→ Materials provided

──────

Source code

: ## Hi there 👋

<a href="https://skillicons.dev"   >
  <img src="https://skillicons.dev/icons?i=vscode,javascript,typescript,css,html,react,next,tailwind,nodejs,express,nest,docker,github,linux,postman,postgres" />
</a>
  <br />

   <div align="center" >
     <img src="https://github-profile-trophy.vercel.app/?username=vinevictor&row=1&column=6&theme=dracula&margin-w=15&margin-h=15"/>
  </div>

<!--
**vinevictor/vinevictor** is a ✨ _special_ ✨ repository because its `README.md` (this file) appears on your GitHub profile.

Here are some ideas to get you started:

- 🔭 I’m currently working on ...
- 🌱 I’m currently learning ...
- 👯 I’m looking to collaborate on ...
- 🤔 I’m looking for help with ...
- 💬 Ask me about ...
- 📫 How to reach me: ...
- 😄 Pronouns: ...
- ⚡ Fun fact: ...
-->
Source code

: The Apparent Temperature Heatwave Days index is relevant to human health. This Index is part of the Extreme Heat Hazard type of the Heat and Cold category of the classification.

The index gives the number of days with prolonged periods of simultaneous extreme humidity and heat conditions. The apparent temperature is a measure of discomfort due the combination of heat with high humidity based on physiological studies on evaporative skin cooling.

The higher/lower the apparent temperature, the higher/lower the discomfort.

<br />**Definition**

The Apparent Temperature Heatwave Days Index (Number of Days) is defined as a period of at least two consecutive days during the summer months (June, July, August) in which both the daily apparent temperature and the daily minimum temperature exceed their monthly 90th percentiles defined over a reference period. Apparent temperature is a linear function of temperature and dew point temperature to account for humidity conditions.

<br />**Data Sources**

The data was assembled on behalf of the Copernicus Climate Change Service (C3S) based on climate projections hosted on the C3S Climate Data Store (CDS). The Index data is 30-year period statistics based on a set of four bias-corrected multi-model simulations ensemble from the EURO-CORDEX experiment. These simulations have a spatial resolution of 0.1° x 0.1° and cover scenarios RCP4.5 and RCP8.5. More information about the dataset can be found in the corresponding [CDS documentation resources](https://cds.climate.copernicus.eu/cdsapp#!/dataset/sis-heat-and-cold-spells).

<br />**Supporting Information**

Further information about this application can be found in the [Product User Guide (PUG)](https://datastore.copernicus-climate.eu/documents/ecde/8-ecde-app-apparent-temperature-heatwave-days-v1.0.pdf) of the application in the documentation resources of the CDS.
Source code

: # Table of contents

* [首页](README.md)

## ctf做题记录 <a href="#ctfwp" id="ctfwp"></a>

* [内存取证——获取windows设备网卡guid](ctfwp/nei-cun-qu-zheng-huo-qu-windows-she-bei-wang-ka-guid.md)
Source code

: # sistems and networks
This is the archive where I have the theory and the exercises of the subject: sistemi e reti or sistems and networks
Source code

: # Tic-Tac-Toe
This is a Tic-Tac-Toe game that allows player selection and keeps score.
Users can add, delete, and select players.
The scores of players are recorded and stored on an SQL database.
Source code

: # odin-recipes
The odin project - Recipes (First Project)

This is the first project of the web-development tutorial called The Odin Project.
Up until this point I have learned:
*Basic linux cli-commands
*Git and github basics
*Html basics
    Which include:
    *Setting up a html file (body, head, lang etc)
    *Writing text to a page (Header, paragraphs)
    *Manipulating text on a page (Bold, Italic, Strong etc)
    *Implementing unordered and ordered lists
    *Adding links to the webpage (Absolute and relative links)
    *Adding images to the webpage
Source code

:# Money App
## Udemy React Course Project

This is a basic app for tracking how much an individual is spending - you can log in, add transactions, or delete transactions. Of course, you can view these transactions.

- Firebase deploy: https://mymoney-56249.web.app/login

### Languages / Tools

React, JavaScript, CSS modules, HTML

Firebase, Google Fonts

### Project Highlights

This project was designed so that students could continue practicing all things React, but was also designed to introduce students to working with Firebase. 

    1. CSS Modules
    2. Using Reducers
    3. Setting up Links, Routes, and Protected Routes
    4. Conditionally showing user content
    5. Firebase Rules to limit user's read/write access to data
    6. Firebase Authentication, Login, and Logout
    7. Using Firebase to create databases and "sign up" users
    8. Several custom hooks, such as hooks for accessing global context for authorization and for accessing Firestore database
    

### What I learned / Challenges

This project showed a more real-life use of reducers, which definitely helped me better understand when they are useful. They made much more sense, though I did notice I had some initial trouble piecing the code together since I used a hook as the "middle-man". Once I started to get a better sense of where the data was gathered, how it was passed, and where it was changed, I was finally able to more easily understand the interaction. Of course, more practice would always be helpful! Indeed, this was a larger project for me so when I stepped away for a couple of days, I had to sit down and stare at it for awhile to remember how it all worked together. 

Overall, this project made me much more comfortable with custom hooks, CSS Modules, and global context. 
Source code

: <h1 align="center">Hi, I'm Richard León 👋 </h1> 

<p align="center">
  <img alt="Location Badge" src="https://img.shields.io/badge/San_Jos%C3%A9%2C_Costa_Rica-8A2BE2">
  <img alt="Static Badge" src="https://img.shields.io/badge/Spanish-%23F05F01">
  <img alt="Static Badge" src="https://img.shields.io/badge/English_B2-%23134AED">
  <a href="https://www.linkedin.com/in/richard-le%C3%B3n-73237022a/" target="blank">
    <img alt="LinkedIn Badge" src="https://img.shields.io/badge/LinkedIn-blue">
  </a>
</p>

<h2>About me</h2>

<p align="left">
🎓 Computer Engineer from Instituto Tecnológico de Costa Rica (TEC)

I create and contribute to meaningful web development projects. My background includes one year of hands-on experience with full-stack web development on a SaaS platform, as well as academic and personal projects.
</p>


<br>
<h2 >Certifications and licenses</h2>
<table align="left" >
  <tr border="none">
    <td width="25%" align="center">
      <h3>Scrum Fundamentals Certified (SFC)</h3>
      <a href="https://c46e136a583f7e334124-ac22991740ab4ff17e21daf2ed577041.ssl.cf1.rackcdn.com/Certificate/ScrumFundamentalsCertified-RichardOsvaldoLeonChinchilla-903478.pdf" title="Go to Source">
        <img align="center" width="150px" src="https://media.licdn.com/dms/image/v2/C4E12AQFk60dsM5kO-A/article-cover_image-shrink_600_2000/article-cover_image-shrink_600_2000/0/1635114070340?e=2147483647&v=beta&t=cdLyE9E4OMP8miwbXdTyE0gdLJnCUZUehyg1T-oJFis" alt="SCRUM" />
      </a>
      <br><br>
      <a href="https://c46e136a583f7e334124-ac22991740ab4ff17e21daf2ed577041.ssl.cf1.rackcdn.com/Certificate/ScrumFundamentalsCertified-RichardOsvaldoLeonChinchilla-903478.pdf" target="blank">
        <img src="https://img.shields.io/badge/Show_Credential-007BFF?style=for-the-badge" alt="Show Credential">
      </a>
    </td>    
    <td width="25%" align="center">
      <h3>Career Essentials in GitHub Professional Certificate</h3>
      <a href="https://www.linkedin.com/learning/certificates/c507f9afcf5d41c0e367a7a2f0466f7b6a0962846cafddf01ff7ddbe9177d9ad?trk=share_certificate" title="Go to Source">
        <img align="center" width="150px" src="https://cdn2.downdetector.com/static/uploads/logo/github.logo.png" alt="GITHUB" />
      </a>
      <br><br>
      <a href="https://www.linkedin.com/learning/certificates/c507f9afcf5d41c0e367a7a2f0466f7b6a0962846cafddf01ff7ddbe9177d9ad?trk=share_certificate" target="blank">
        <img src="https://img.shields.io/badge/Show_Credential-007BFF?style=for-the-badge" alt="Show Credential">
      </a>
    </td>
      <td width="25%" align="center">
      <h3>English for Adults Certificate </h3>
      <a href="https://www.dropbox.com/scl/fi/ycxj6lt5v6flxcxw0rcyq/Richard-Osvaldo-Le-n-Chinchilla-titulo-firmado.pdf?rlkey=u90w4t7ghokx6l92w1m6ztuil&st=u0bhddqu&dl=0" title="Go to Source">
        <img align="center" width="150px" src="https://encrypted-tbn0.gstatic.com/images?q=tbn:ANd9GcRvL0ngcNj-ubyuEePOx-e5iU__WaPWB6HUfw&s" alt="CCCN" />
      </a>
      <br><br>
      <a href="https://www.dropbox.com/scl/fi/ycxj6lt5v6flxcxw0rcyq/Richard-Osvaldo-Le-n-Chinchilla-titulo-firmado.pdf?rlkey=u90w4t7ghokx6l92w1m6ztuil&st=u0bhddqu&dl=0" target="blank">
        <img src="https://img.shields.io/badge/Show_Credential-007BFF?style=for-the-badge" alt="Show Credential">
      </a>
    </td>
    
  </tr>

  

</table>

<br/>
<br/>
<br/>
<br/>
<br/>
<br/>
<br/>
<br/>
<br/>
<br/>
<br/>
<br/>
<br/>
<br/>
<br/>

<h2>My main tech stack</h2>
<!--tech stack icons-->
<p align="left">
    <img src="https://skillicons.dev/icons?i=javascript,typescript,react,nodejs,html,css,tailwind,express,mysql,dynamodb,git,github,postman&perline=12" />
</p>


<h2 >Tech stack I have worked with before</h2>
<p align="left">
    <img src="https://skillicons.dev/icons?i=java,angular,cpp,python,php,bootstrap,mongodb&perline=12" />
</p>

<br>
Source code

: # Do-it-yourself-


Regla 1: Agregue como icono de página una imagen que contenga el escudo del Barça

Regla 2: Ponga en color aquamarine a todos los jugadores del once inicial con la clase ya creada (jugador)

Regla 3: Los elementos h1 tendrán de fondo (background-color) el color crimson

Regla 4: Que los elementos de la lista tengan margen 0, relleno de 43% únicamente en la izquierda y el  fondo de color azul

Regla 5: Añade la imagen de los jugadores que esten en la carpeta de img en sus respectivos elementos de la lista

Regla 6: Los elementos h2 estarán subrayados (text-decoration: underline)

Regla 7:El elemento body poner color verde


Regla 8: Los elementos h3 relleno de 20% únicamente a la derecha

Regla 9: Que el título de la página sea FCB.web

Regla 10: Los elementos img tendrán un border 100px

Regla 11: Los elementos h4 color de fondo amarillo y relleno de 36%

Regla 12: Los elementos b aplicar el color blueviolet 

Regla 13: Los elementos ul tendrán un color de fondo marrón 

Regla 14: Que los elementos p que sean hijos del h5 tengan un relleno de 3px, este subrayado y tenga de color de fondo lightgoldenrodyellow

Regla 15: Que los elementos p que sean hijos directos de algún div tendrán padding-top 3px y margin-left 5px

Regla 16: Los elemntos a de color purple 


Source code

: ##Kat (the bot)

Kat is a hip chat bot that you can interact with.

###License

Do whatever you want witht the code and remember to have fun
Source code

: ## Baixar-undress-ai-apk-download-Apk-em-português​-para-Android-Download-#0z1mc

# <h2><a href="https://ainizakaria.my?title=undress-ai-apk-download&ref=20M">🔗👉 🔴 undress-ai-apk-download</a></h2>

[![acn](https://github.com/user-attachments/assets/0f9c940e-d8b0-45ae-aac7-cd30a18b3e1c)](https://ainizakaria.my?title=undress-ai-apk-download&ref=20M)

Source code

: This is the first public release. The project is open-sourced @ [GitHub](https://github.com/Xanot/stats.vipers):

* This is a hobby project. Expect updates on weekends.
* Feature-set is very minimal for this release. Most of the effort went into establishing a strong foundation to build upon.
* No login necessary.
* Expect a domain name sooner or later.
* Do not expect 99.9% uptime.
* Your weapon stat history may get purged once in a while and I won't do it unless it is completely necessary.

──────

→ Problem requirements
Nothing but the lines above from the one containing "### Languages / Tools" through the one containing "5. Firebase Rules" should appear in the answer, each repeated exactly.

→ Exercise output
### Languages / Tools

React, JavaScript, CSS modules, HTML

Firebase, Google Fonts

### Project Highlights

This project was designed so that students could continue practicing all things React, but was also designed to introduce students to working with Firebase. 

    1. CSS Modules
    2. Using Reducers
    3. Setting up Links, Routes, and Protected Routes
    4. Conditionally showing user content
    5. Firebase Rules to limit user's read/write access to data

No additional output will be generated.